The first school, established by the Church of England, commenced in 1852. A bluestone Government school replaced it in 1877 and continued until 1994.  The Wollert General Store is still in operation, but the adjacent Dance Palais is no longer is use. Wollert Post Office opened on 1 September 1876, closed in 1895, then reopened in 1902.

During the late 1940s, several large Wollert properties were purchased by the Soldier Settlement. They were then subdivided and allocated to eligible ex-servicemen.

A Methodist Church was built in 1878 to replace an earlier one built in 1859. This church continued as the Wollert Uniting Church but later closed.
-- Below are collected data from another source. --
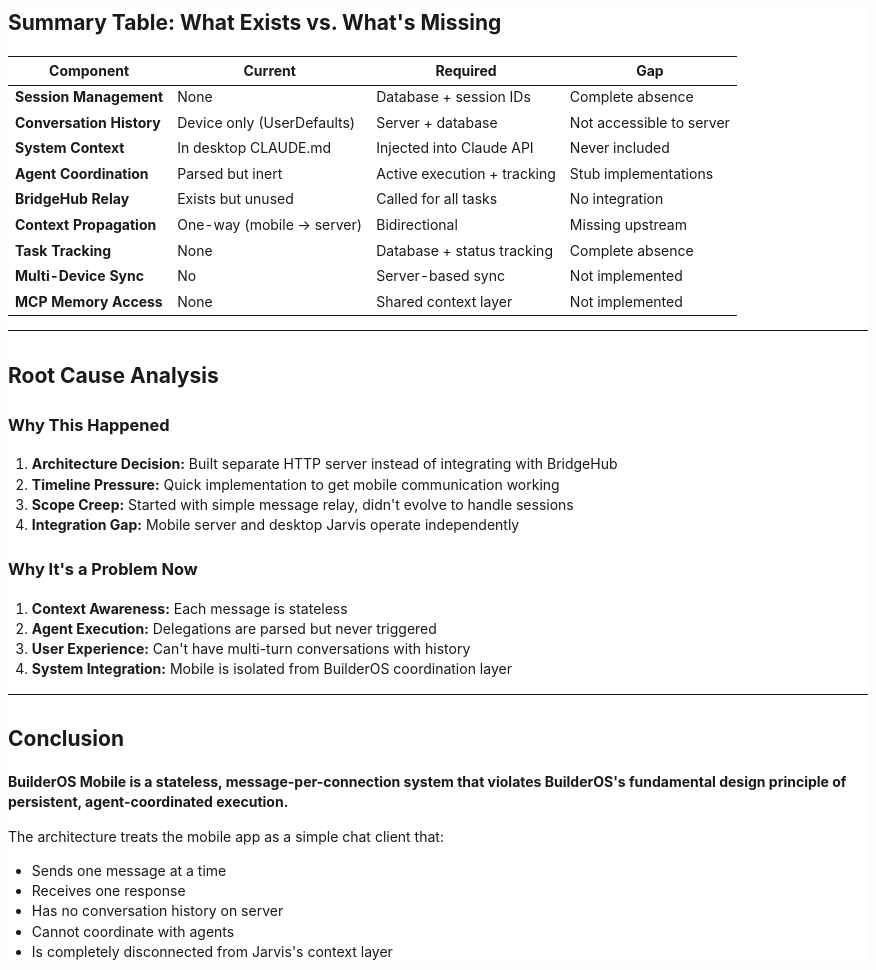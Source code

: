 
## Summary Table: What Exists vs. What's Missing

| Component | Current | Required | Gap |
|-----------|---------|----------|-----|
| **Session Management** | None | Database + session IDs | Complete absence |
| **Conversation History** | Device only (UserDefaults) | Server + database | Not accessible to server |
| **System Context** | In desktop CLAUDE.md | Injected into Claude API | Never included |
| **Agent Coordination** | Parsed but inert | Active execution + tracking | Stub implementations |
| **BridgeHub Relay** | Exists but unused | Called for all tasks | No integration |
| **Context Propagation** | One-way (mobile → server) | Bidirectional | Missing upstream |
| **Task Tracking** | None | Database + status tracking | Complete absence |
| **Multi-Device Sync** | No | Server-based sync | Not implemented |
| **MCP Memory Access** | None | Shared context layer | Not implemented |

---

## Root Cause Analysis

### Why This Happened

1. **Architecture Decision:** Built separate HTTP server instead of integrating with BridgeHub
2. **Timeline Pressure:** Quick implementation to get mobile communication working
3. **Scope Creep:** Started with simple message relay, didn't evolve to handle sessions
4. **Integration Gap:** Mobile server and desktop Jarvis operate independently

### Why It's a Problem Now

1. **Context Awareness:** Each message is stateless
2. **Agent Execution:** Delegations are parsed but never triggered
3. **User Experience:** Can't have multi-turn conversations with history
4. **System Integration:** Mobile is isolated from BuilderOS coordination layer

---

## Conclusion

**BuilderOS Mobile is a stateless, message-per-connection system that violates BuilderOS's fundamental design principle of persistent, agent-coordinated execution.**

The architecture treats the mobile app as a simple chat client that:
- Sends one message at a time
- Receives one response
- Has no conversation history on server
- Cannot coordinate with agents
- Is completely disconnected from Jarvis's context layer
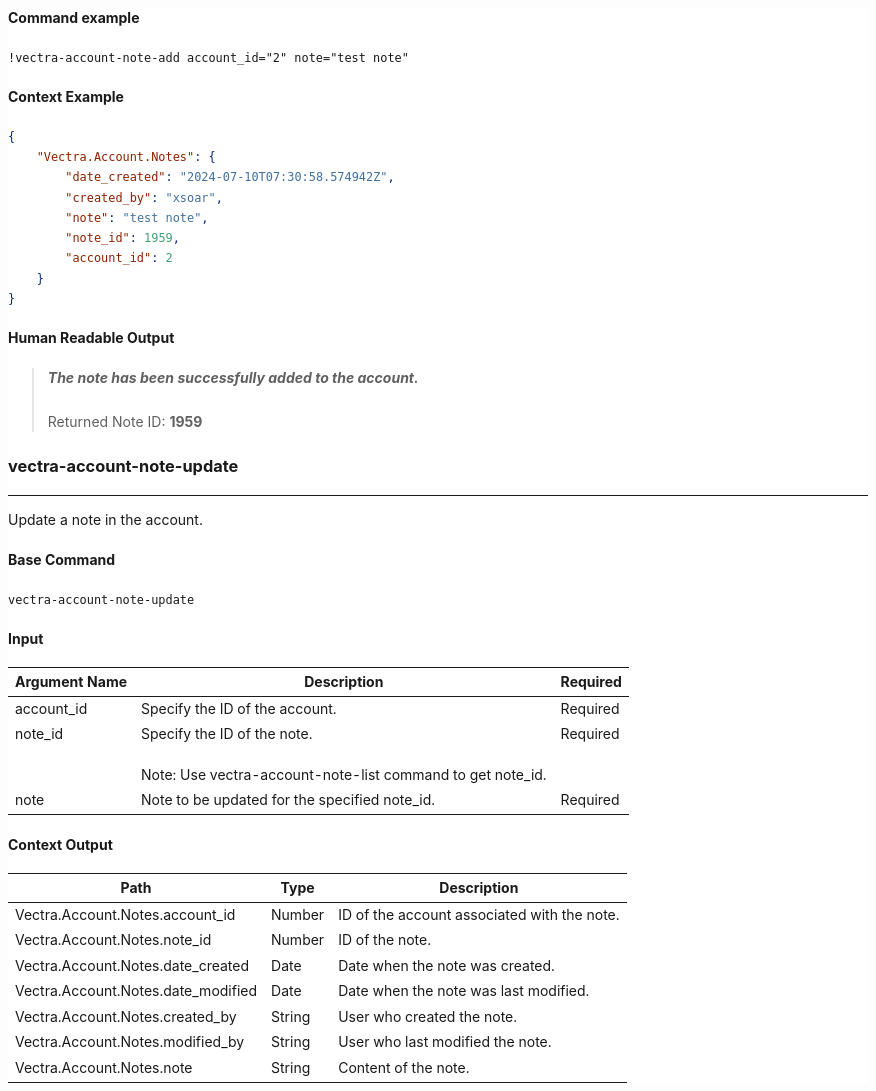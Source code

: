 #### Command example
```!vectra-account-note-add account_id="2" note="test note" ```

#### Context Example
```json
{
    "Vectra.Account.Notes": {
        "date_created": "2024-07-10T07:30:58.574942Z",
        "created_by": "xsoar",
        "note": "test note",
        "note_id": 1959,
        "account_id": 2
    }
}
```

#### Human Readable Output

>##### The note has been successfully added to the account.
>Returned Note ID: **1959**


### vectra-account-note-update

***
Update a note in the account.

#### Base Command

`vectra-account-note-update`

#### Input

| **Argument Name** | **Description** | **Required** |
| --- | --- | --- |
| account_id | Specify the ID of the account. | Required | 
| note_id | Specify the ID of the note. <br/><br/>Note: Use vectra-account-note-list command to get note_id. | Required | 
| note | Note to be updated for the specified note_id. | Required | 

#### Context Output

| **Path** | **Type** | **Description** |
| --- | --- | --- |
| Vectra.Account.Notes.account_id | Number | ID of the account associated with the note. | 
| Vectra.Account.Notes.note_id | Number | ID of the note. | 
| Vectra.Account.Notes.date_created | Date | Date when the note was created. | 
| Vectra.Account.Notes.date_modified | Date | Date when the note was last modified. | 
| Vectra.Account.Notes.created_by | String | User who created the note. | 
| Vectra.Account.Notes.modified_by | String | User who last modified the note. | 
| Vectra.Account.Notes.note | String | Content of the note. | 
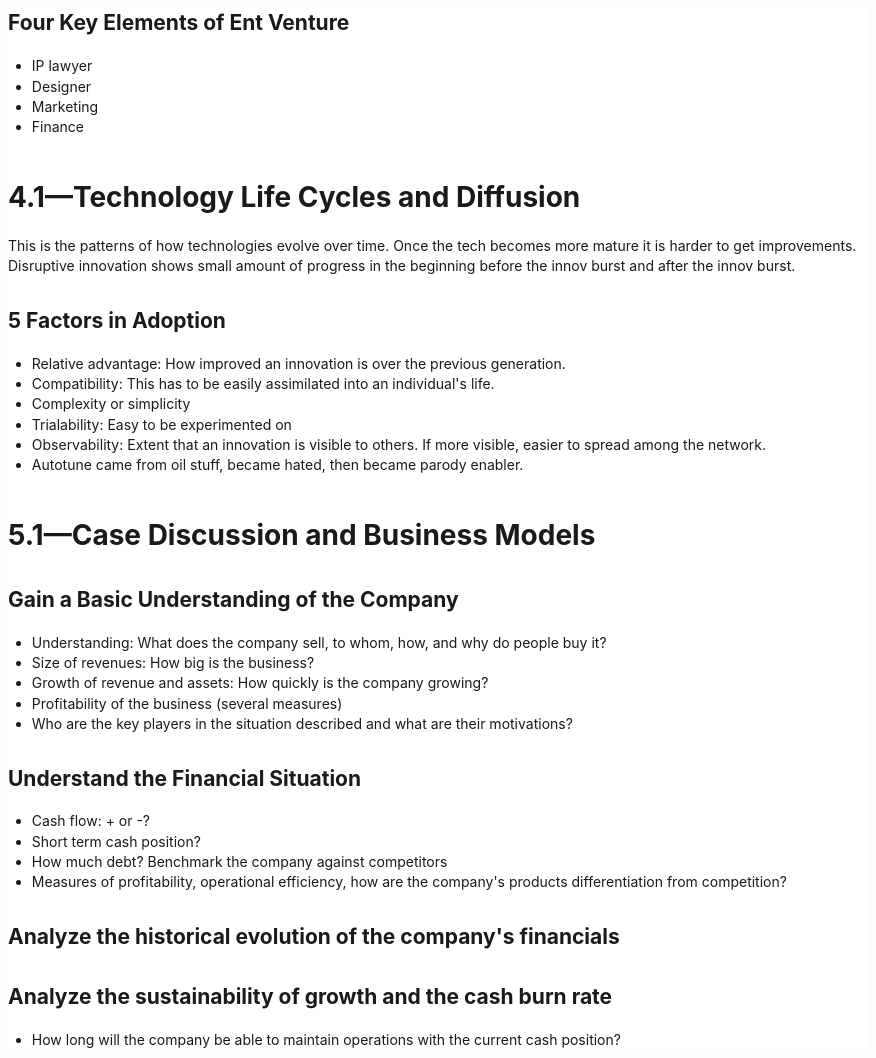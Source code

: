 ## Four Key Elements of Ent Venture

* IP lawyer
* Designer
* Marketing
* Finance 
 
# 4.1—Technology Life Cycles and Diffusion

This is the patterns of how technologies evolve over time. Once the tech becomes more mature it is harder to get improvements. Disruptive innovation shows small amount of progress in the beginning before the innov burst and after the innov burst.
 
## 5 Factors in Adoption

* Relative advantage: How improved an innovation is over the previous generation.
* Compatibility: This has to be easily assimilated into an individual's life.
* Complexity or simplicity
* Trialability: Easy to be experimented on
* Observability: Extent that an innovation is visible to others. If more visible, easier to spread among the network.
* Autotune came from oil stuff, became hated, then became parody enabler.
 
# 5.1—Case Discussion and Business Models

## Gain a Basic Understanding of the Company

* Understanding: What does the company sell, to whom, how, and why do people buy it?
* Size of revenues: How big is the business?
* Growth of revenue and assets: How quickly is the company growing?
* Profitability of the business (several measures)
* Who are the key players in the situation described and what are their motivations?

## Understand the Financial Situation

* Cash flow: + or -?
* Short term cash position?
* How much debt?
Benchmark the company against competitors
* Measures of profitability, operational efficiency, how are the company's products differentiation from competition?

## Analyze the historical evolution of the company's financials

## Analyze the sustainability of growth and the cash burn rate
* How long will the company be able to maintain operations with the current cash position?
The building has a historic and social value for the City of Whittlesea. Its architecture expresses key characteristics of the Carpenter Gothic style, including timber cladding and lancet windows. In May 2022 Major Road Projects Victoria announced that they will be relocating and restoring the church as part of the Epping Road Upgrade. It will be moved to the Carome Homestead in Mernda.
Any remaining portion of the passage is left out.